Can't use ThreadPoolExecutor in the right way when a function produces a single link


I've created a script using concurrent.futures library to do multithreading in order to execute the script faster. If the first function get_content_url() within the script produced multiple links, the current implementation would work. However, as the first function is producing a single link, I don't understand how to use concurrent.futures in such cases.

To let you understand what the first function is doing - when I supply ids from a csv file to this function get_content_url(), it generates a single link by using the token collected from json response.

How can I apply concurrent.futures within the script in the right way to make the execution faster?

I've tried with:

import requests
import concurrent.futures
from bs4 import BeautifulSoup

base_link = "https://www.some_website.com/{}"
target_link = "https://www.some_website.com/{}"

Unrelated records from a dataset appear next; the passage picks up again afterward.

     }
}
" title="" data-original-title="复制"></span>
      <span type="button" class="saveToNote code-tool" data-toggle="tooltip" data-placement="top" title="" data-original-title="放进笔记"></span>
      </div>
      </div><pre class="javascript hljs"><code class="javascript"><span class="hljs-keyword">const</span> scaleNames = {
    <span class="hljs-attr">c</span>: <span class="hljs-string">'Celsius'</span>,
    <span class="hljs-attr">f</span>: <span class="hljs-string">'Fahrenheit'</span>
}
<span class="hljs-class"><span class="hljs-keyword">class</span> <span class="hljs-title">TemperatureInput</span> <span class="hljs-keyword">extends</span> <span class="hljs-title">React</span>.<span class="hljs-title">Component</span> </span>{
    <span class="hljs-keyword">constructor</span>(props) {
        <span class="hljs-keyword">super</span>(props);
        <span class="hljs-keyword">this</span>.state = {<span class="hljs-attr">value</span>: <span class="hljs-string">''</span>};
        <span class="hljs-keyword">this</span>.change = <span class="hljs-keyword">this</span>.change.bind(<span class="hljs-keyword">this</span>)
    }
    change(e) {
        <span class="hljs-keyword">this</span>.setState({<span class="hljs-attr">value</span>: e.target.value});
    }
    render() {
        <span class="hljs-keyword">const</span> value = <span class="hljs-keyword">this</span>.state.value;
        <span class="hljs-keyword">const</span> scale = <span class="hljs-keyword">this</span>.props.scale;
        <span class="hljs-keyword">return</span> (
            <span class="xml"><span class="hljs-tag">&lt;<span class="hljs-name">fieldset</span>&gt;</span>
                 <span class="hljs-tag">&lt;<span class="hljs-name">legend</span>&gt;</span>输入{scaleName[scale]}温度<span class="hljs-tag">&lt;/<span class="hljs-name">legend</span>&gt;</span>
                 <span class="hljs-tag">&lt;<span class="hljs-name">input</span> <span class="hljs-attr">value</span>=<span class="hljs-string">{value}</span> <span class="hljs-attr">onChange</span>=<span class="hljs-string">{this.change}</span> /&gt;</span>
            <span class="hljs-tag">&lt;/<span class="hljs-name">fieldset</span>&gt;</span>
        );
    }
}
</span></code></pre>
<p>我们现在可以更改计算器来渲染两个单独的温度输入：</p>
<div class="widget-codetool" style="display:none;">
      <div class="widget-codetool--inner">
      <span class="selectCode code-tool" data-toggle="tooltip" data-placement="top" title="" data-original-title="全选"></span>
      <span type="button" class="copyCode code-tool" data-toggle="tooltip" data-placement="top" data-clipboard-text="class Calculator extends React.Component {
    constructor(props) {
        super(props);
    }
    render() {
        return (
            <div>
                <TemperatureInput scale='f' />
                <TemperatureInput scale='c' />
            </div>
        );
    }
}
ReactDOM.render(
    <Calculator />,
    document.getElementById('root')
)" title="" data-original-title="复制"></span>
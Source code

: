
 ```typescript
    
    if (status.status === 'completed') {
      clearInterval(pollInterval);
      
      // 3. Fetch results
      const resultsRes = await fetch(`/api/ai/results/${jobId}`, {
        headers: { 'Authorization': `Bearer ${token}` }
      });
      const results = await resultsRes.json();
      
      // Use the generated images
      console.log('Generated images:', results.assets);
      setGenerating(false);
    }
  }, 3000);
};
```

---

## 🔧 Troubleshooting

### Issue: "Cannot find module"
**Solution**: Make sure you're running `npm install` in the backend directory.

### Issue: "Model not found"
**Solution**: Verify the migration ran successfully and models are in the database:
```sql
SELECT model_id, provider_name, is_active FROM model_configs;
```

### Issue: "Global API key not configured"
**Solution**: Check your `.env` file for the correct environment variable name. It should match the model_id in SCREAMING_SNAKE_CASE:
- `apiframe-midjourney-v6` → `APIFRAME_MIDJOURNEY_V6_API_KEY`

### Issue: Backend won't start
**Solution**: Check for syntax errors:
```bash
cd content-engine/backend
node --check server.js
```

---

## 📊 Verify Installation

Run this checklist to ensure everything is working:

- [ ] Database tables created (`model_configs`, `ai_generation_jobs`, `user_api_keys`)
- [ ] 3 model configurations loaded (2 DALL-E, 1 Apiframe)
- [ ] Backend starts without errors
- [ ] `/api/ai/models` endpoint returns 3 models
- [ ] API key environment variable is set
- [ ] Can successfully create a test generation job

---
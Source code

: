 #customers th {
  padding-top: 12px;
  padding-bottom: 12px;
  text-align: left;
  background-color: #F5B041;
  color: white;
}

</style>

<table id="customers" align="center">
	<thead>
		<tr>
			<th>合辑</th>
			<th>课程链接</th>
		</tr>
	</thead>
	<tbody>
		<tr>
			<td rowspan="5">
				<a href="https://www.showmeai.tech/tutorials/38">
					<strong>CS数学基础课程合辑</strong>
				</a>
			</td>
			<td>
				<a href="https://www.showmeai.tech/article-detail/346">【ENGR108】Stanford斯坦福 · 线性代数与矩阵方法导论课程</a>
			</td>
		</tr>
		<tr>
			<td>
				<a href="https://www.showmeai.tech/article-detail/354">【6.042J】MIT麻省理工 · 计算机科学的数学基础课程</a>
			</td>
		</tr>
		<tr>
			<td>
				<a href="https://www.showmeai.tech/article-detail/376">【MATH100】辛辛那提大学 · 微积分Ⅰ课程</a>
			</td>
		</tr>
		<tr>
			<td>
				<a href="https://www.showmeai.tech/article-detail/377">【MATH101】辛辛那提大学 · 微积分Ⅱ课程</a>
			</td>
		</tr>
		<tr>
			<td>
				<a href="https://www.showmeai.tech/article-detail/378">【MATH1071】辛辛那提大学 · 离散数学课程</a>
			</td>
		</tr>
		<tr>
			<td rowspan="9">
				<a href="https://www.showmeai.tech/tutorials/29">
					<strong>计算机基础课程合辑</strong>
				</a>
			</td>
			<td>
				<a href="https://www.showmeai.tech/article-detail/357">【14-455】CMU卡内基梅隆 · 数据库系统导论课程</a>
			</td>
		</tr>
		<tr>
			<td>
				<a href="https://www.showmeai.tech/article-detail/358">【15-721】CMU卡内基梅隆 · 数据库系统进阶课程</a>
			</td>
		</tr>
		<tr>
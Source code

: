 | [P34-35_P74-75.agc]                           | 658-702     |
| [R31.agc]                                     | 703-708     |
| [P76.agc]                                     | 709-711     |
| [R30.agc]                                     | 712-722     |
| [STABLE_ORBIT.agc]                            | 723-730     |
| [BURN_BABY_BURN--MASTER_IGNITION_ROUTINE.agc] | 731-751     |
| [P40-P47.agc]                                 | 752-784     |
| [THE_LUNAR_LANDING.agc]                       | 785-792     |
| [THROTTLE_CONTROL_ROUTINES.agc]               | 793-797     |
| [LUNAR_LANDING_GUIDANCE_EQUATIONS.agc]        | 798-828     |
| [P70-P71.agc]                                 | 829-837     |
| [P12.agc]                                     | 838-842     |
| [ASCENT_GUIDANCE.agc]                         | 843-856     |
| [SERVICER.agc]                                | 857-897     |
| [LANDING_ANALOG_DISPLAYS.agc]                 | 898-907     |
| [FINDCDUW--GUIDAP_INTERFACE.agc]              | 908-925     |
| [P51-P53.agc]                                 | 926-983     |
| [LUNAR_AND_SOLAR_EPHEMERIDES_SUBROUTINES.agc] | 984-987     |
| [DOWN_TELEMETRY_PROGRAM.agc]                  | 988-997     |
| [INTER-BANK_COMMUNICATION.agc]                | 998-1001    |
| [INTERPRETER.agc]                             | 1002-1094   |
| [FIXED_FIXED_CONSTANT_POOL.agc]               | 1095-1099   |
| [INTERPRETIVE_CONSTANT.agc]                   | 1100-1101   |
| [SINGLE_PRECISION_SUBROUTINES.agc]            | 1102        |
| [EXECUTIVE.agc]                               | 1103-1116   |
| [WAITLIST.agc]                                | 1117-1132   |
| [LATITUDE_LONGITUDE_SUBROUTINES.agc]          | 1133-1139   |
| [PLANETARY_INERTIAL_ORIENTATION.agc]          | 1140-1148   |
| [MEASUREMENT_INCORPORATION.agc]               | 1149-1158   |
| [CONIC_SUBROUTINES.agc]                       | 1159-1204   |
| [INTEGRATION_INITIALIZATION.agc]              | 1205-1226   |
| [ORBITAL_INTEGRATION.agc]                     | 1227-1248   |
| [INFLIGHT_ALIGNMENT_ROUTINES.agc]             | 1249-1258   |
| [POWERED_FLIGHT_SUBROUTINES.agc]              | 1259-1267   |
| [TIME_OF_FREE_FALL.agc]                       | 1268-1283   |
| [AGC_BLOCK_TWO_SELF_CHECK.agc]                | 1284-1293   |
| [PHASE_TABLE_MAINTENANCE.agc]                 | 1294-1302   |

def get_content_url(item_id):
    r = requests.get(base_link.format(item_id['id']))
    token = r.json()['token']
    content_url = target_link.format(token)
    yield content_url

def get_content(target_link):
    r = requests.get(target_link)
    soup = BeautifulSoup(r.text,"html.parser")
    try:
        title = soup.select_one("h1#maintitle").get_text(strip=True)
    except Exception: title = ""
    print(title)

if __name__ == '__main__':
    with open("IDS.csv","r") as f:
        reader = csv.DictReader(f)
        with concurrent.futures.ThreadPoolExecutor(max_workers=6) as executor:
            for _id in reader:
                future_to_url = {executor.submit(get_content,item): item for item in get_content_url(_id)}
                concurrent.futures.as_completed(future_to_url)

Solution

  • This might be a bit hard to reproduce, since I don't know what's inside the IDS.csv and a valid url case is missing in your question but here's something to play with:

    import csv
    import random
    
    import requests
    import concurrent.futures
    from bs4 import BeautifulSoup
    
    base_link = "https://www.some_website.com/{}"
    target_link = "https://www.some_website.com/{}"
    
    
    def get_content_url(item_id):
        url = base_link.format(item_id)
        print(f"Requesting {url}...")
        token = requests.get(url).json()['token']
        return target_link.format(token)
    
    
    def get_content(item_id):
        url = get_content_url(item_id)
        print(f"Fetching {url}...")
        r = requests.get(url)
        soup = BeautifulSoup(r.text, "html.parser")
        try:
            title = soup.select_one("h1#maintitle").get_text(strip=True)
            return title
        except Exception as exc:
            return exc
    
    
    def write_fake_ids():
        fake_ids = [
            {"item": "sample_item", "item_id": _} for _ in 
            random.sample(range(1000, 10001), 1000)
        ]
        with open("IDS.csv", "w") as output:
            w = csv.DictWriter(output, fieldnames=fake_ids[0].keys())
            w.writeheader()
            w.writerows(fake_ids)
    
    
    def get_ids():
        with open("IDS.csv") as csv_file:
            ids = csv.DictReader(csv_file)
            yield from (id_ for id_ in ids)
    
    
    if __name__ == '__main__':
        with concurrent.futures.ThreadPoolExecutor(max_workers=6) as executor:
            future_to_url = {
                executor.submit(get_content, id_['item_id']): id_ for id_ in get_ids()
            }
            for future in concurrent.futures.as_completed(future_to_url):
                print(future.result())
    

    I'm mocking the .csv file with write_fake_ids(). You can ignore it or remove it, it doesn't get called anywhere in the code.